D.03a PGQ.02 Rev.4
Emesso da MC
 

1. Premessa

Agli effetti del contratto si intende per:

  • Protezione Ambientale o Laboratorio: La società Protezione Ambientale S.r.l., con sede legale in Alessandria, via dell’Automobile 6/8  Zona Industriale D3, codice fiscale e partita IVA n. 01717300063.

Il Laboratorio è accreditato con il numero 0381 in conformità alla norma UNI CEI EN ISO/IEC 17025. Lo schema dell’Accreditamento è stato messo a punto dall’Unione Europea al fine di permettere la libera circolazione di merci e prodotti sul territorio comunitario, senza necessità di controlli ripetitivi da parte delle autorità dei vari Paesi. Elemento importante di questa impostazione è l’Organismo di Accreditamento che, essendo indipendente e rappresentativo di tutte le parti interessate, garantisce gli utenti, attraverso verifiche tecniche periodiche, sulla competenza ed imparzialità dei Laboratori nella effettuazione delle prove Accreditate. In Italia tale funzione è assolta da ACCREDIA che, operando secondo la norma ISO/IEC 17011, verifica e sorveglia nel tempo la conformità dei Laboratori rispetto alla norma UNI CEI EN ISO/IEC 17025 e alle prescrizioni ACCREDIA. ACCREDIA non assume responsabilità del risultato delle prove. (link ricerca laboratorio 0381 su sito ACCREDIA)

Il Laboratorio è in possesso della certificazione del Sistema Qualità aziendale in conformità alla norma UNI EN ISO 9001 (certificato n.2359) e OHSAS 18001 (certificato n.19738) e presso Certiquality.

Il Laboratorio è in possesso di ulteriori “Riconoscimenti e Autorizzazioni” meglio riportati alla pagina: www.protezione-ambientale.it/autorizzazioni-e-riconoscimenti.

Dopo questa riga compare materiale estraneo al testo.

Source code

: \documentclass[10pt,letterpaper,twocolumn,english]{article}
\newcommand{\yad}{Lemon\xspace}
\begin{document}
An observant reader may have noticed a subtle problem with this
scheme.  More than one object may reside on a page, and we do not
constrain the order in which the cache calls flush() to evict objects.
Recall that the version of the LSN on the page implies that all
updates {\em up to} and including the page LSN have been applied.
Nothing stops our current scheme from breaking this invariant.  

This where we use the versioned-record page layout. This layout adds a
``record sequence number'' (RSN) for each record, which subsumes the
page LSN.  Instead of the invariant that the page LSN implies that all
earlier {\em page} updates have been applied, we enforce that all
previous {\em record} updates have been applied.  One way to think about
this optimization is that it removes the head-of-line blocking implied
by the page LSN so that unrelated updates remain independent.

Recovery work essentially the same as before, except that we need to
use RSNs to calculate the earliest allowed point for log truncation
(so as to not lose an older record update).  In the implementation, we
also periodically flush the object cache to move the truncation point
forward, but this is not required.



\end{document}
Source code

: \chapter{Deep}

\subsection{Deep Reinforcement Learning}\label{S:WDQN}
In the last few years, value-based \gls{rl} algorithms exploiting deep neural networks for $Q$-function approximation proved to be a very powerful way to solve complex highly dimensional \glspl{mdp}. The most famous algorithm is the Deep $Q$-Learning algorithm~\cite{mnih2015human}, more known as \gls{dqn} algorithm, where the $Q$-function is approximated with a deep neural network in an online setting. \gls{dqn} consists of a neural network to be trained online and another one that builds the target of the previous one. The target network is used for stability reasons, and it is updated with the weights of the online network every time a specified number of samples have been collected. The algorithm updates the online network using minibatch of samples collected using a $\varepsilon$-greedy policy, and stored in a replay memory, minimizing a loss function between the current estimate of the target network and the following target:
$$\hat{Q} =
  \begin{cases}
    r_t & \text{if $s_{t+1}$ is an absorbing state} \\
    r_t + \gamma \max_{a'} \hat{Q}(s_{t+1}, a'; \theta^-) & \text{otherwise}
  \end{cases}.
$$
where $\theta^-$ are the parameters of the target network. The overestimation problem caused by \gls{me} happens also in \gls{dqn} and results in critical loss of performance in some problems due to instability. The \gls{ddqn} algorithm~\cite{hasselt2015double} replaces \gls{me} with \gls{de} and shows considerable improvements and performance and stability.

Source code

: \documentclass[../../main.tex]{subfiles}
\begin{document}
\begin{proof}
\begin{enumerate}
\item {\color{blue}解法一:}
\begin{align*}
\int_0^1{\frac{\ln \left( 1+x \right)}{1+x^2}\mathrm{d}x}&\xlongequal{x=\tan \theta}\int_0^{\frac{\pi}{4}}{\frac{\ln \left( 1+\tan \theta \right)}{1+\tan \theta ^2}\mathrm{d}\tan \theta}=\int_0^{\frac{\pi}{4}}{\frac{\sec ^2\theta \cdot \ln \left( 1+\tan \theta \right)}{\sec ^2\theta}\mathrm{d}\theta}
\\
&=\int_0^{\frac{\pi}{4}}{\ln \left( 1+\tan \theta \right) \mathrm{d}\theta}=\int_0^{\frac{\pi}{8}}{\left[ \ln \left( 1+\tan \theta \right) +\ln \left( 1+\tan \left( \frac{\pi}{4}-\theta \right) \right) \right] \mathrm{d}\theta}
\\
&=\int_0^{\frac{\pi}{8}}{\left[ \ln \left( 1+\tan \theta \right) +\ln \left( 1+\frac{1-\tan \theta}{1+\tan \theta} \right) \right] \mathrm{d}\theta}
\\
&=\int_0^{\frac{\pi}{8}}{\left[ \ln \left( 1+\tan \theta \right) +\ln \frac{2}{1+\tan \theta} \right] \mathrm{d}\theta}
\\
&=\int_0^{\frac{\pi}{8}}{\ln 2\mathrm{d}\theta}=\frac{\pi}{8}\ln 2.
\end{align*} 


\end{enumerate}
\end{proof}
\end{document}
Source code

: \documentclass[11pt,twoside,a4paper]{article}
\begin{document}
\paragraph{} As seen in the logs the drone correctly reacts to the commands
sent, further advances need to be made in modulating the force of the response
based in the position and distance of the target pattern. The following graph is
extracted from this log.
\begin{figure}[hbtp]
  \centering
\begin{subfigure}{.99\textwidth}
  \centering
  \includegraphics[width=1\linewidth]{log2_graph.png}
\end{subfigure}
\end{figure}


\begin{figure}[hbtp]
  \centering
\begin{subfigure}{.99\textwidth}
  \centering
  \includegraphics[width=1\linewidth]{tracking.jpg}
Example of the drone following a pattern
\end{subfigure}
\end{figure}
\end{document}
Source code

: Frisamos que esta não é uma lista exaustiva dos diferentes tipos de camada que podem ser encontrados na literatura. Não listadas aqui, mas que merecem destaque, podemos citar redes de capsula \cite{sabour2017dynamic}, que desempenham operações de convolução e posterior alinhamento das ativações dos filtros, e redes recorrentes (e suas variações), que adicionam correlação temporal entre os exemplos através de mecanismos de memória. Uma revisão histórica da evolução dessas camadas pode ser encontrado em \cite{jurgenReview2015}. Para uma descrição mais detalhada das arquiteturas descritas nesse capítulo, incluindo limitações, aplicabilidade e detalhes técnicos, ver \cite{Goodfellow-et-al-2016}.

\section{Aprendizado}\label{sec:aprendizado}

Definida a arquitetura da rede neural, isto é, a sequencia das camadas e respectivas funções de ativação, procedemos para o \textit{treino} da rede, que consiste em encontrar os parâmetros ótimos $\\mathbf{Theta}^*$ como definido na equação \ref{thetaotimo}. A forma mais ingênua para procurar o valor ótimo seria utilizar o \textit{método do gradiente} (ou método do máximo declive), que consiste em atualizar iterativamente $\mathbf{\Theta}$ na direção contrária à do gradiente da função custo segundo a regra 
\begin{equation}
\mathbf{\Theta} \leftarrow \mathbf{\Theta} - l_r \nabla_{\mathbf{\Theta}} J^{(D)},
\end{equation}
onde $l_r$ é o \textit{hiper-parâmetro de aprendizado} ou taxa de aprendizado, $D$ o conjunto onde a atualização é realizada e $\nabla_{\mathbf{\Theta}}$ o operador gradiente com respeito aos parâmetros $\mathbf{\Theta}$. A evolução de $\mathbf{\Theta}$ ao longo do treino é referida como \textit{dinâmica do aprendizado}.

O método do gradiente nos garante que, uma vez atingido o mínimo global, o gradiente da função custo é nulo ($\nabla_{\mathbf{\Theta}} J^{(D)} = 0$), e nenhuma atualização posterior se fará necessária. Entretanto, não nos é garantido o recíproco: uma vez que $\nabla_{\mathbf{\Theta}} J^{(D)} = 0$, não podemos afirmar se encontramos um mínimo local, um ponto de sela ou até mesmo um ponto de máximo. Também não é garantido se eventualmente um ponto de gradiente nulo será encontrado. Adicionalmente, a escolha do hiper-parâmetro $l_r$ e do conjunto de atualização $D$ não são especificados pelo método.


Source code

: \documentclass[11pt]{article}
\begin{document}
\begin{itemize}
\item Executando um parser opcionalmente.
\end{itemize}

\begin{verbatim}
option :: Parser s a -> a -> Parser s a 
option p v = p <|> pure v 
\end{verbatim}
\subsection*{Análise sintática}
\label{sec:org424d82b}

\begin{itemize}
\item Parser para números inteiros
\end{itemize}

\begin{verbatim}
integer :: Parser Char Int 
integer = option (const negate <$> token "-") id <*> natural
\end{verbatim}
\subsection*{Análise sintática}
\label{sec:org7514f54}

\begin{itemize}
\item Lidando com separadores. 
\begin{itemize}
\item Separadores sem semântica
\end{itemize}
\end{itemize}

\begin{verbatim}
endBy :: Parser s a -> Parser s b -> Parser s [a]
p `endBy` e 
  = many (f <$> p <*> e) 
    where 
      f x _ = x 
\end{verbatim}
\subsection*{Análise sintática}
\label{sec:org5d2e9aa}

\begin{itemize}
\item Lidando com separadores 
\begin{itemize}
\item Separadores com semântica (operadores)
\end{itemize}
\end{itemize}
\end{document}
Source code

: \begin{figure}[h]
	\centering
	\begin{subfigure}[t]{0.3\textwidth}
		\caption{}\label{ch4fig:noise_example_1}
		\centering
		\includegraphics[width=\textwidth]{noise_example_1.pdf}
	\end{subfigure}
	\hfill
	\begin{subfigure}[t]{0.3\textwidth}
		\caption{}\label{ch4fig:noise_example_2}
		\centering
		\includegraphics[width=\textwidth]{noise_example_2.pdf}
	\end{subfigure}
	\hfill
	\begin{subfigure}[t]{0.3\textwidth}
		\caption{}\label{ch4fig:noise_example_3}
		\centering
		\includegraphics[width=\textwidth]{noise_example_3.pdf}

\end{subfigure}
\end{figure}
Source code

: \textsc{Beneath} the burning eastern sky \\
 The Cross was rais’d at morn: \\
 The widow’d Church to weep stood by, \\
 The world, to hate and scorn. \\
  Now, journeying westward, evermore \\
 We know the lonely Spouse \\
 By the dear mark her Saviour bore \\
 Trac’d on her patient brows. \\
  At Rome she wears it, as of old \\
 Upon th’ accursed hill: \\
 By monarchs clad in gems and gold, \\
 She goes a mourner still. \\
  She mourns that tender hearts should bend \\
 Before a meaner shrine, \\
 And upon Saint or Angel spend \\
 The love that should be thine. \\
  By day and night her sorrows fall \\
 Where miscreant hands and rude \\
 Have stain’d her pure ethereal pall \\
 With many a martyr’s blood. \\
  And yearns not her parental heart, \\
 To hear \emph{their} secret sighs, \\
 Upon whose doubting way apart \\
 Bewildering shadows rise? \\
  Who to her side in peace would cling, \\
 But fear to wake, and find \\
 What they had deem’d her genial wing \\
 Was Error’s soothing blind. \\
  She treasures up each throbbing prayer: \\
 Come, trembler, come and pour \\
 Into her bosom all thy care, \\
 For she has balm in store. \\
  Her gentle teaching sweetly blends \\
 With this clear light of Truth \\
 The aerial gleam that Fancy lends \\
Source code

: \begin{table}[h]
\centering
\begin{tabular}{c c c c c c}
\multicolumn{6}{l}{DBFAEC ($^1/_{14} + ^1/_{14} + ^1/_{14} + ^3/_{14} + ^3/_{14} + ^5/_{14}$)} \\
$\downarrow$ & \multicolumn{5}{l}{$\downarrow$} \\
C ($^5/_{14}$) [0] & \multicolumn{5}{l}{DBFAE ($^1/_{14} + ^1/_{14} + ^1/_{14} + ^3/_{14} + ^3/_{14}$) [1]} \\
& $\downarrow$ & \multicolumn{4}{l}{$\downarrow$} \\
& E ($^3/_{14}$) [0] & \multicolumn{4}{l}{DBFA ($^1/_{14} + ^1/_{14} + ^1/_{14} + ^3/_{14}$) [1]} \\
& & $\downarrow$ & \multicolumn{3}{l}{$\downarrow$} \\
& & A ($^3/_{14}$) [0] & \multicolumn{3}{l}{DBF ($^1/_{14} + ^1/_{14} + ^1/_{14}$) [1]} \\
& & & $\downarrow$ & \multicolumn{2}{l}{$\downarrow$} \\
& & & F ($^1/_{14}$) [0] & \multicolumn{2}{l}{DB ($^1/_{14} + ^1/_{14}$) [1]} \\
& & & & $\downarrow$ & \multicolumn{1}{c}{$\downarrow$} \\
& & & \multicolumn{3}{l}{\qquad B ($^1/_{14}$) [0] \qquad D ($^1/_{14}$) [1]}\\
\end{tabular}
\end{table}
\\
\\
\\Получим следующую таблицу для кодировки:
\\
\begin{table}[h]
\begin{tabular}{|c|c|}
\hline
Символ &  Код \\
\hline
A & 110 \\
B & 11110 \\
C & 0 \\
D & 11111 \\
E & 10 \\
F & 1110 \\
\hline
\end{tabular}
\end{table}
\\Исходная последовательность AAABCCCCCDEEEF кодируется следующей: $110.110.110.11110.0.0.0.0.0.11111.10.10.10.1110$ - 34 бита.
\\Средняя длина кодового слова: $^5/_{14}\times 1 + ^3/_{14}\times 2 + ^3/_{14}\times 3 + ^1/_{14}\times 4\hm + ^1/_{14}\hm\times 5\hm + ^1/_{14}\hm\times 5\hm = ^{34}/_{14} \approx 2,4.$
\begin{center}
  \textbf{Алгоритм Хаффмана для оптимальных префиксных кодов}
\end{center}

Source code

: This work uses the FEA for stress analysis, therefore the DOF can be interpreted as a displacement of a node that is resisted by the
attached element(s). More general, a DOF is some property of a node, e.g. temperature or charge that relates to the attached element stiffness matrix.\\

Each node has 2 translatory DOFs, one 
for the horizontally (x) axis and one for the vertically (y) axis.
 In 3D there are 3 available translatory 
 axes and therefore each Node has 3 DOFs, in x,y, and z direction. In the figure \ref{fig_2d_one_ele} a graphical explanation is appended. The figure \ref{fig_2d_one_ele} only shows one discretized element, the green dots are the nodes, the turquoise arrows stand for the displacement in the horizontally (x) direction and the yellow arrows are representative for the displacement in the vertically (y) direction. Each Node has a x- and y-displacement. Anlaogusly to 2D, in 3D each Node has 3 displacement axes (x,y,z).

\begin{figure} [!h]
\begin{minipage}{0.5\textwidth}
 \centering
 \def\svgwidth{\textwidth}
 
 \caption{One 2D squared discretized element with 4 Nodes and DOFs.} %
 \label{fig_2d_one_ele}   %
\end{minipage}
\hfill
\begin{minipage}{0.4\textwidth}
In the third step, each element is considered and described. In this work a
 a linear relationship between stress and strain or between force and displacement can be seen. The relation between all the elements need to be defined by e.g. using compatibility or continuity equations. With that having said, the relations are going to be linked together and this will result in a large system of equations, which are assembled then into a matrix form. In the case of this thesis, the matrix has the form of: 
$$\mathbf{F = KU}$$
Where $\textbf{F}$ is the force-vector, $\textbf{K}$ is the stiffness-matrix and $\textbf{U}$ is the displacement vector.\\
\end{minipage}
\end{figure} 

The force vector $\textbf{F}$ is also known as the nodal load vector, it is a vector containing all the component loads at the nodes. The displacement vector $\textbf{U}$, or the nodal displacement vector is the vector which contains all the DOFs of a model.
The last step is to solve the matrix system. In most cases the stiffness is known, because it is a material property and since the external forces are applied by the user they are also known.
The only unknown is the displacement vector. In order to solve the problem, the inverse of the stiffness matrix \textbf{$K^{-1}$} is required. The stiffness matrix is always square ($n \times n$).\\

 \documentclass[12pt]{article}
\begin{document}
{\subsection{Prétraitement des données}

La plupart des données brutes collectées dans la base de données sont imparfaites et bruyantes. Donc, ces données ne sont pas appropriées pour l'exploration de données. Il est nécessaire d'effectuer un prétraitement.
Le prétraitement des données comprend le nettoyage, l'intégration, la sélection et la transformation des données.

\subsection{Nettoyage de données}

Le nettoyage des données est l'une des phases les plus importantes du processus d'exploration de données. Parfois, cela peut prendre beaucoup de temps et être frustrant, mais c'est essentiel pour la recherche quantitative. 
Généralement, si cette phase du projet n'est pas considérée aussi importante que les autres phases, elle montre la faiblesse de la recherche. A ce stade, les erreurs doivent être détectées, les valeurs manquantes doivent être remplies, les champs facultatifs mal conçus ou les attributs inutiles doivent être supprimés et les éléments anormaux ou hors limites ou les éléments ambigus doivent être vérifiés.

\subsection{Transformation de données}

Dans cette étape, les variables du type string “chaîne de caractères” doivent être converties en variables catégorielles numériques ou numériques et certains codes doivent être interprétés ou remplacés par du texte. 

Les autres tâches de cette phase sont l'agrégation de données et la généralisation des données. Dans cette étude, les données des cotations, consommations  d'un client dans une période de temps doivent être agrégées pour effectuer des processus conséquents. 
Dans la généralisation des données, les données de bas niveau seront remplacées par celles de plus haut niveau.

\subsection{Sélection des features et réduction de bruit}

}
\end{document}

  • Cliente: il soggetto giuridico, pubblico o privato, che richiede al Laboratorio l’effettuazione di analisi chimiche e/o microbiologiche e/o la prestazione di altri servizi.
  • Campione: un materiale da esaminare non rappresentativo di altri materiali o lotti.
  • Campionamento: prelievo del campione.
  • Campione deteriorabile: si intendono i prodotti che rientrano in una delle seguenti categorie:
    - prodotti agricoli, ittici, alimentari sfusi e preconfezionati, che riportano una data di scadenza o TMC inferiore a 60gg e semilavorati dell’industria alimentare;
    - prodotti agricoli, ittici e alimenti sfusi comprese erbe e piante aromatiche, anche se posti in involucro protettivo o refrigerati, non sottoposti a trattamenti atti a prolungare la durabilità degli stessi per un periodo superiore a 60gg;
    - tutti i tipi di latte;
    - tutti i tipi di acqua.
  • Controcampione: campione residuo dalle indagini analitiche, conservato a fini di verifica o per dirimere eventuali contestazioni.
  • Servizio: Oggetto del contratto, inteso come determinazione di uno o più parametri analitici, come esecuzione di prelievi e campionamenti, come effettuazione di qualsivoglia consulenza od assistenza tecnica, come progettazione ed erogazione di corsi di formazione o quant’altro identificabile come oggetto di fornitura vincolata a pagamento.
  • Accettazione: Presa in carico del materiale da sottoporre ad analisi da parte del Laboratorio.

2. Condizioni Generali

Le presenti Condizioni Generali si applicano al rapporto in essere tra il Laboratorio e il Cliente, fatte salve eventuali condizioni particolari convenute tra le stesse parti in forma scritta.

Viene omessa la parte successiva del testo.